Helen Epstein, née à Prague en 1947 est juive et donc directement concernée par cet héritage de souffrance des hommes et des femmes rescapés de la Shoah. En qualité de journaliste, elle a rassemblé en miroir à son propre vécu les témoignages divers de ces  enfants  de parents juifs qui tous lui ont dit avoir absorbé l’attitude de leurs parents à l’égard de l’Allemagne et de la Shoah à travers une sorte d’osmose silencieuse. Ils n’avaient pas reçu d’instructions explicites sur ce qu’ils devaient ressentir mais avaient plutôt saisi au vol des remarques, des attitudes, des désirs, qui n’avaient jamais été verbalisés. De plus, ils s’étaient si intimement identifiés à leurs parents, que les attitudes parentales qui s’étaient forgées pendant la guerre étaient devenues les leurs. Ces enfants ont souvent vécu dans le silence de leurs parents sur le traumatisme, se sentant dans l’obligation de réussir leur vie et d’être heureux en l’honneur des tous ceux qui sont morts. Surtout ils ne doivent pas décevoir ou contrarier leurs parents qui ont déjà tellement souffert. Helen Epstein a recueilli ces témoignages durant plusieurs années. Cette enquête est devenue une référence, démontrant la transmission d’une histoire qu’on n’a pas vécue au sein de cette catastrophe humaine à grande échelle.

Il semble que tout cela nous est connu, et pourtant ces témoignages  nous parlent de vécus personnels qui nous touchent de manière nouvelle parce que l’actualité, si nous voulons bien l’entendre et la lire avec sérieux  et honnêteté, nous appelle toujours et encore à la vigilance, pour que l’horreur de cette Histoire ne se reproduise pas dans quelque lieu du monde.

Ce livre  a paru déjà en 1977 aux USA  où vit l’auteur. Il  est traduit aujourd’hui en français et porte à notre connaissance les analyses de Helen Epstein sur cet  escarre énorme  : parce qu’ autour de la blessure les tissus sont vivants mais à quel prix ? Selon la conférence d’un psychiatre israélien, en 1977 à l’école de médecine de l’Université de Stanford,  le traumatisme des camps de concentration nazis se rejoue dans la vie des enfants et même des petits-enfants des survivants des camps.    L ‘effet de la déshumanisation systématique se transmet d’une génération à la suivante à travers des troubles graves de la relation parents-enfants.

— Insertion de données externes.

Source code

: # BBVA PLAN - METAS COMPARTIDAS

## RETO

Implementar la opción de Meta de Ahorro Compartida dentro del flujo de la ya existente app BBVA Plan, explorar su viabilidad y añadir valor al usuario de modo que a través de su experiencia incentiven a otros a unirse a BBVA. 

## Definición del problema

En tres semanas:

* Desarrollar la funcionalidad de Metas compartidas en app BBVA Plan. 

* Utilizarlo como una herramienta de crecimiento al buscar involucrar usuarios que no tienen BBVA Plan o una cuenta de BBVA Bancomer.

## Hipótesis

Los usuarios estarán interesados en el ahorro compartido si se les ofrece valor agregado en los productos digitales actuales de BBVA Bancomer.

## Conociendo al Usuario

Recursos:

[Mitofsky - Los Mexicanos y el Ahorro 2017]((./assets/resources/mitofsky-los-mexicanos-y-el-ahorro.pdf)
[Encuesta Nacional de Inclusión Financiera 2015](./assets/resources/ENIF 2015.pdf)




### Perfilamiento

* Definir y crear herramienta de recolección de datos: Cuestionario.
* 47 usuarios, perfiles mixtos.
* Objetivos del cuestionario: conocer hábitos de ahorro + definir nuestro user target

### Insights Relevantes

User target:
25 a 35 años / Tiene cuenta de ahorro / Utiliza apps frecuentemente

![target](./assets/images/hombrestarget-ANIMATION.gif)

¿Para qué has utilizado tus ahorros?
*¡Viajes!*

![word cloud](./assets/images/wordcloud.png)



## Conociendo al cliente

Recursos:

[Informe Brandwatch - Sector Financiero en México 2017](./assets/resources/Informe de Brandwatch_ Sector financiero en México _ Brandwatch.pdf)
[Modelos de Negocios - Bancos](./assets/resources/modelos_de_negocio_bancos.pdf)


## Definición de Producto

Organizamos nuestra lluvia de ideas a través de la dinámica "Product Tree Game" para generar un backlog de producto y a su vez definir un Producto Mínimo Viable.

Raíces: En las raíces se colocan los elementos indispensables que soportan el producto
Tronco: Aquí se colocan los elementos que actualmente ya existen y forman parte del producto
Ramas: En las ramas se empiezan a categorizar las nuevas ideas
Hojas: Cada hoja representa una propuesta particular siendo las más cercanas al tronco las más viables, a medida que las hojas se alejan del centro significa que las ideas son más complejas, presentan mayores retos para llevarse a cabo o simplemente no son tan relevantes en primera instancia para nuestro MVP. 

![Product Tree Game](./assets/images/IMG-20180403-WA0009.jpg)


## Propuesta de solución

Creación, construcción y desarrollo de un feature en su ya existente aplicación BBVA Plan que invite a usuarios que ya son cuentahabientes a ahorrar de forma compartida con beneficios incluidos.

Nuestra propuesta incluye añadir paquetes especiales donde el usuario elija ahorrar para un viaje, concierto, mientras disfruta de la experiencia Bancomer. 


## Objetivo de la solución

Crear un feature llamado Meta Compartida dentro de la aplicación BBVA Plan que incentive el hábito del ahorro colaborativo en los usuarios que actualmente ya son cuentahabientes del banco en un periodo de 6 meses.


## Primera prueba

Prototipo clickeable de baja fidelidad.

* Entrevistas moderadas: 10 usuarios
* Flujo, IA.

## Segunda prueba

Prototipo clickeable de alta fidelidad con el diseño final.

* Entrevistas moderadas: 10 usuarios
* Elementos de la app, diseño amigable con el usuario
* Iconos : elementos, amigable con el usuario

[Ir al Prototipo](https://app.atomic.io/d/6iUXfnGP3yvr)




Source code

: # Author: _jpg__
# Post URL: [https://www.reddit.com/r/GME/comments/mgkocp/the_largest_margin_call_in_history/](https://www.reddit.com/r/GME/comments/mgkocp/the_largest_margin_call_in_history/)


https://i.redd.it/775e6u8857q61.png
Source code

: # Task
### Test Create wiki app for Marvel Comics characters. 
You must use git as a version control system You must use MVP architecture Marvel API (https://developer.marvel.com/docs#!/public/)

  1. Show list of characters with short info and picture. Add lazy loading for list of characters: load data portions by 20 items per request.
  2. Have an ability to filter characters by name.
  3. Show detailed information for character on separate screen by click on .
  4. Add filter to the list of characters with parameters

La guérison est longue et demande bien des efforts de communication  face à des sentiments mélangés toujours présents en société, de réticence, de colère, de peine, de gêne, d’espoir et de force. Or nous savons que la guérison des uns sert à la guérison de tous.

Le courage d’écouter l’indicible protège contre la prétention et l’orgueil de ceux qui font l’histoire et qui oublient que dans ce monde nous sommes faits pour nous entendre et vivre en bonne intelligence au lieu de nous massacrer les uns les autres. J’encourage la lecture de ce livre plein de sensibilité et de pudeur, au vocabulaire sans excès et loin d’être larmoyant. Il nous donne de l’empathie pour toute souffrance et je l’espère plus d’humanité.